##### Entries supplied

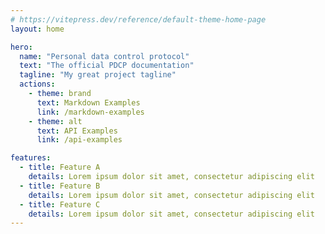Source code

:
 ```yaml
---
# https://vitepress.dev/reference/default-theme-home-page
layout: home

hero:
  name: "Personal data control protocol"
  text: "The official PDCP documentation"
  tagline: "My great project tagline"
  actions:
    - theme: brand
      text: Markdown Examples
      link: /markdown-examples
    - theme: alt
      text: API Examples
      link: /api-examples

features:
  - title: Feature A
    details: Lorem ipsum dolor sit amet, consectetur adipiscing elit
  - title: Feature B
    details: Lorem ipsum dolor sit amet, consectetur adipiscing elit
  - title: Feature C
    details: Lorem ipsum dolor sit amet, consectetur adipiscing elit
---
```


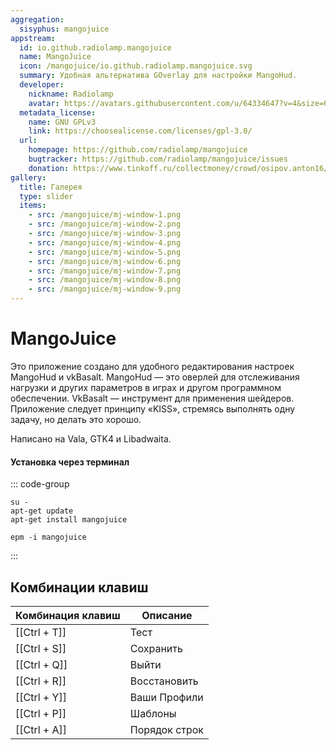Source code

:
 ```yaml
---
aggregation:
  sisyphus: mangojuice
appstream:
  id: io.github.radiolamp.mangojuice
  name: MangoJuice
  icon: /mangojuice/io.github.radiolamp.mangojuice.svg
  summary: Удобная альтернатива GOverlay для настройки MangoHud.
  developer:
    nickname: Radiolamp
    avatar: https://avatars.githubusercontent.com/u/64334647?v=4&size=64
  metadata_license:
    name: GNU GPLv3
    link: https://choosealicense.com/licenses/gpl-3.0/
  url:
    homepage: https://github.com/radiolamp/mangojuice
    bugtracker: https://github.com/radiolamp/mangojuice/issues
    donation: https://www.tinkoff.ru/collectmoney/crowd/osipov.anton16/uMOHe45333/?short_link=1J1DvYNesgD&referer=https%3A%2F%2Fgithub.com%2F&httpMethod=GET
gallery:
  title: Галерея
  type: slider
  items:
    - src: /mangojuice/mj-window-1.png
    - src: /mangojuice/mj-window-2.png
    - src: /mangojuice/mj-window-3.png
    - src: /mangojuice/mj-window-4.png
    - src: /mangojuice/mj-window-5.png
    - src: /mangojuice/mj-window-6.png
    - src: /mangojuice/mj-window-7.png
    - src: /mangojuice/mj-window-8.png
    - src: /mangojuice/mj-window-9.png
---
```


# MangoJuice

Это приложение создано для удобного редактирования настроек MangoHud и vkBasalt. MangoHud — это оверлей для отслеживания нагрузки и других параметров в играх и другом программном обеспечении. VkBasalt — инструмент для применения шейдеров. Приложение следует принципу «KISS», стремясь выполнять одну задачу, но делать это хорошо.

Написано на Vala, GTK4 и Libadwaita.

<AGWGallery />

<!--@include: @ru/apps/.parts/install/software-repo.md-->

#### Установка через терминал

::: code-group

```shell[apt-get]
su -
apt-get update
apt-get install mangojuice
```

```shell[epm]
epm -i mangojuice
```

:::

## Комбинации клавиш

| Комбинация клавиш |   Описание    |
| ----------------- | ------------- |
| [[Ctrl + T]]      | Тест          |
| [[Ctrl + S]]      | Сохранить     |
| [[Ctrl + Q]]      | Выйти         |
| [[Ctrl + R]]      | Восстановить  |
| [[Ctrl + Y]]      | Ваши Профили  |
| [[Ctrl + P]]      | Шаблоны       |
| [[Ctrl + A]]      | Порядок строк |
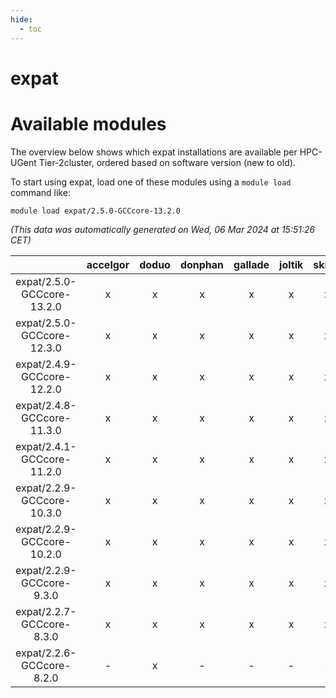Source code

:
 ```yaml
---
hide:
  - toc
---
```


expat
=====

# Available modules


The overview below shows which expat installations are available per HPC-UGent Tier-2cluster, ordered based on software version (new to old).

To start using expat, load one of these modules using a `module load` command like:

```shell
module load expat/2.5.0-GCCcore-13.2.0
```

*(This data was automatically generated on Wed, 06 Mar 2024 at 15:51:26 CET)*  

| |accelgor|doduo|donphan|gallade|joltik|skitty|
| :---: | :---: | :---: | :---: | :---: | :---: | :---: |
|expat/2.5.0-GCCcore-13.2.0|x|x|x|x|x|x|
|expat/2.5.0-GCCcore-12.3.0|x|x|x|x|x|x|
|expat/2.4.9-GCCcore-12.2.0|x|x|x|x|x|x|
|expat/2.4.8-GCCcore-11.3.0|x|x|x|x|x|x|
|expat/2.4.1-GCCcore-11.2.0|x|x|x|x|x|x|
|expat/2.2.9-GCCcore-10.3.0|x|x|x|x|x|x|
|expat/2.2.9-GCCcore-10.2.0|x|x|x|x|x|x|
|expat/2.2.9-GCCcore-9.3.0|x|x|x|x|x|x|
|expat/2.2.7-GCCcore-8.3.0|x|x|x|x|x|x|
|expat/2.2.6-GCCcore-8.2.0|-|x|-|-|-|-|
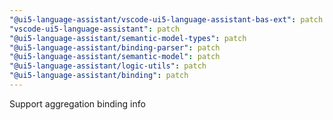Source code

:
 ```yaml
---
"@ui5-language-assistant/vscode-ui5-language-assistant-bas-ext": patch
"vscode-ui5-language-assistant": patch
"@ui5-language-assistant/semantic-model-types": patch
"@ui5-language-assistant/binding-parser": patch
"@ui5-language-assistant/semantic-model": patch
"@ui5-language-assistant/logic-utils": patch
"@ui5-language-assistant/binding": patch
---
```


Support aggregation binding info
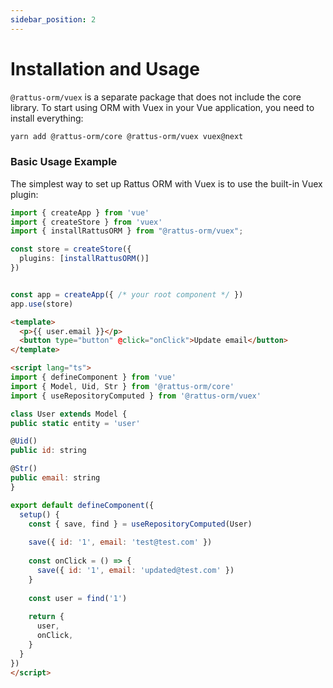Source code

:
 ```yaml
---
sidebar_position: 2
---
```


# Installation and Usage

`@rattus-orm/vuex` is a separate package that does not include the core library. To start
using ORM with Vuex in your Vue application, you need to install everything:
```bash
yarn add @rattus-orm/core @rattus-orm/vuex vuex@next
```

### Basic Usage Example
The simplest way to set up Rattus ORM with Vuex is to use the built-in Vuex plugin:

```typescript title="main.ts"
import { createApp } from 'vue'
import { createStore } from 'vuex'
import { installRattusORM } from "@rattus-orm/vuex";

const store = createStore({ 
  plugins: [installRattusORM()]
})


const app = createApp({ /* your root component */ })
app.use(store)
```

```html title="App.vue"
<template>
  <p>{{ user.email }}</p>
  <button type="button" @click="onClick">Update email</button>
</template>

<script lang="ts">
import { defineComponent } from 'vue'
import { Model, Uid, Str } from '@rattus-orm/core'
import { useRepositoryComputed } from '@rattus-orm/vuex'

class User extends Model {
public static entity = 'user'

@Uid()
public id: string

@Str()
public email: string
}

export default defineComponent({
  setup() {
    const { save, find } = useRepositoryComputed(User)
    
    save({ id: '1', email: 'test@test.com' })
    
    const onClick = () => {
      save({ id: '1', email: 'updated@test.com' })
    }
    
    const user = find('1')
    
    return {
      user,
      onClick,
    }
  }
})
</script>
```

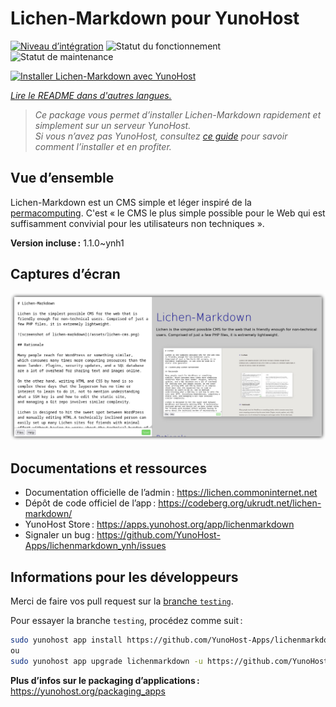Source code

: <!--
Nota bene : ce README est automatiquement généré par <https://github.com/YunoHost/apps/tree/master/tools/readme_generator>
Il NE doit PAS être modifié à la main.
-->

# Lichen-Markdown pour YunoHost

[![Niveau d’intégration](https://apps.yunohost.org/badge/integration/lichenmarkdown)](https://ci-apps.yunohost.org/ci/apps/lichenmarkdown/)
![Statut du fonctionnement](https://apps.yunohost.org/badge/state/lichenmarkdown)
![Statut de maintenance](https://apps.yunohost.org/badge/maintained/lichenmarkdown)

[![Installer Lichen-Markdown avec YunoHost](https://install-app.yunohost.org/install-with-yunohost.svg)](https://install-app.yunohost.org/?app=lichenmarkdown)

*[Lire le README dans d'autres langues.](./ALL_README.md)*

> *Ce package vous permet d’installer Lichen-Markdown rapidement et simplement sur un serveur YunoHost.*  
> *Si vous n’avez pas YunoHost, consultez [ce guide](https://yunohost.org/install) pour savoir comment l’installer et en profiter.*

## Vue d’ensemble

Lichen-Markdown est un CMS simple et léger inspiré de la [permacomputing](https://permacomputing.net). C'est « le CMS le plus simple possible pour le Web qui est suffisamment convivial pour les utilisateurs non techniques ».

**Version incluse :** 1.1.0~ynh1

## Captures d’écran

![Capture d’écran de Lichen-Markdown](./doc/screenshots/lichen-markdown-cms-boxshadow4.png)

## Documentations et ressources

- Documentation officielle de l’admin : <https://lichen.commoninternet.net>
- Dépôt de code officiel de l’app : <https://codeberg.org/ukrudt.net/lichen-markdown/>
- YunoHost Store : <https://apps.yunohost.org/app/lichenmarkdown>
- Signaler un bug : <https://github.com/YunoHost-Apps/lichenmarkdown_ynh/issues>

## Informations pour les développeurs

Merci de faire vos pull request sur la [branche `testing`](https://github.com/YunoHost-Apps/lichenmarkdown_ynh/tree/testing).

Pour essayer la branche `testing`, procédez comme suit :

```bash
sudo yunohost app install https://github.com/YunoHost-Apps/lichenmarkdown_ynh/tree/testing --debug
ou
sudo yunohost app upgrade lichenmarkdown -u https://github.com/YunoHost-Apps/lichenmarkdown_ynh/tree/testing --debug
```

**Plus d’infos sur le packaging d’applications :** <https://yunohost.org/packaging_apps>
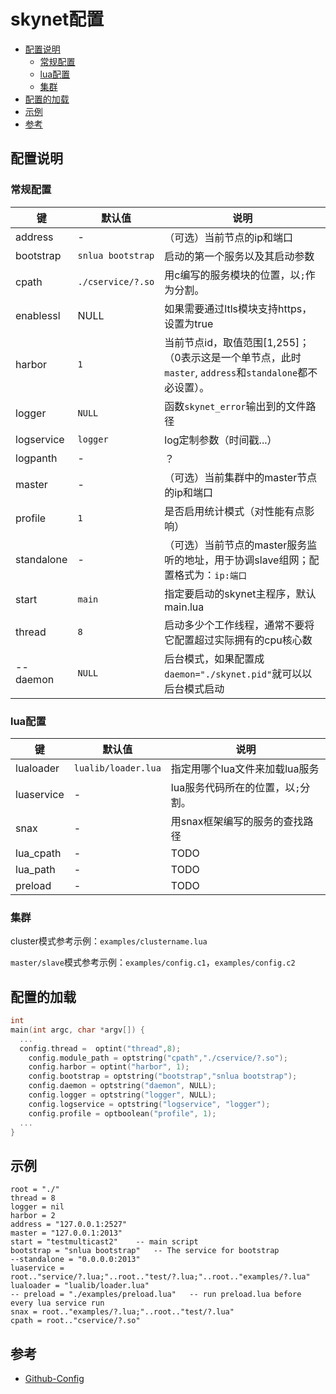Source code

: # skynet配置

<!-- vim-markdown-toc GFM -->

* [配置说明](#配置说明)
    - [常规配置](#常规配置)
    - [lua配置](#lua配置)
    - [集群](#集群)
* [配置的加载](#配置的加载)
* [示例](#示例)
* [参考](#参考)

<!-- vim-markdown-toc -->



## 配置说明

### 常规配置

| 键         | 默认值            | 说明                                                         |
| ---------- | ----------------- | ------------------------------------------------------------ |
| address    | -                 | （可选）当前节点的ip和端口                                   |
| bootstrap  | `snlua bootstrap` | 启动的第一个服务以及其启动参数                               |
| cpath      | `./cservice/?.so` | 用c编写的服务模块的位置，以`;`作为分割。                     |
| enablessl  | NULL              | 如果需要通过ltls模块支持https，设置为true                    |
| harbor     | `1`               | 当前节点id，取值范围[1,255]；（0表示这是一个单节点，此时`master`, `address`和`standalone`都不必设置）。 |
| logger     | `NULL`            | 函数`skynet_error`输出到的文件路径                           |
| logservice | `logger`          | log定制参数（时间戳...）                                     |
| logpanth   | -                 | ？                                                           |
| master     | -                 | （可选）当前集群中的master节点的ip和端口                     |
| profile    | `1`               | 是否启用统计模式（对性能有点影响）                           |
| standalone | -                 | （可选）当前节点的master服务监听的地址，用于协调slave组网；配置格式为：`ip:端口` |
| start      | `main`            | 指定要启动的skynet主程序，默认main.lua                       |
| thread     | `8`               | 启动多少个工作线程，通常不要将它配置超过实际拥有的cpu核心数  |
| -- daemon  | `NULL`            | 后台模式，如果配置成`daemon="./skynet.pid"`就可以以后台模式启动 |

### lua配置

| 键         | 默认值              | 说明                               |
| ---------- | ------------------- | ---------------------------------- |
| lualoader  | `lualib/loader.lua` | 指定用哪个lua文件来加载lua服务     |
| luaservice | -                   | lua服务代码所在的位置，以`;`分割。 |
| snax       | -                   | 用snax框架编写的服务的查找路径     |
| lua_cpath  | -                   | TODO                               |
| lua_path   | -                   | TODO                               |
| preload    | -                   | TODO                               |

### 集群

cluster模式参考示例：`examples/clustername.lua`

`master/slave`模式参考示例：`examples/config.c1`，`examples/config.c2`



## 配置的加载

```c
int
main(int argc, char *argv[]) {
  ...
  config.thread =  optint("thread",8);
	config.module_path = optstring("cpath","./cservice/?.so");
	config.harbor = optint("harbor", 1);
	config.bootstrap = optstring("bootstrap","snlua bootstrap");
	config.daemon = optstring("daemon", NULL);
	config.logger = optstring("logger", NULL);
	config.logservice = optstring("logservice", "logger");
	config.profile = optboolean("profile", 1);
  ...
}
```



## 示例

```
root = "./"
thread = 8
logger = nil
harbor = 2
address = "127.0.0.1:2527"
master = "127.0.0.1:2013"
start = "testmulticast2"	-- main script
bootstrap = "snlua bootstrap"	-- The service for bootstrap
--standalone = "0.0.0.0:2013"
luaservice = root.."service/?.lua;"..root.."test/?.lua;"..root.."examples/?.lua"
lualoader = "lualib/loader.lua"
-- preload = "./examples/preload.lua"	-- run preload.lua before every lua service run
snax = root.."examples/?.lua;"..root.."test/?.lua"
cpath = root.."cservice/?.so"
```



## 参考

- [Github-Config](https://github.com/cloudwu/skynet/wiki/Config)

##########

• Problem requirements: Copy all lines from the data above that contain the word "language".

• Expected answer:
"@ui5-language-assistant/vscode-ui5-language-assistant-bas-ext": patch
"vscode-ui5-language-assistant": patch
"@ui5-language-assistant/semantic-model-types": patch
"@ui5-language-assistant/binding-parser": patch
"@ui5-language-assistant/semantic-model": patch
"@ui5-language-assistant/logic-utils": patch
"@ui5-language-assistant/binding": patch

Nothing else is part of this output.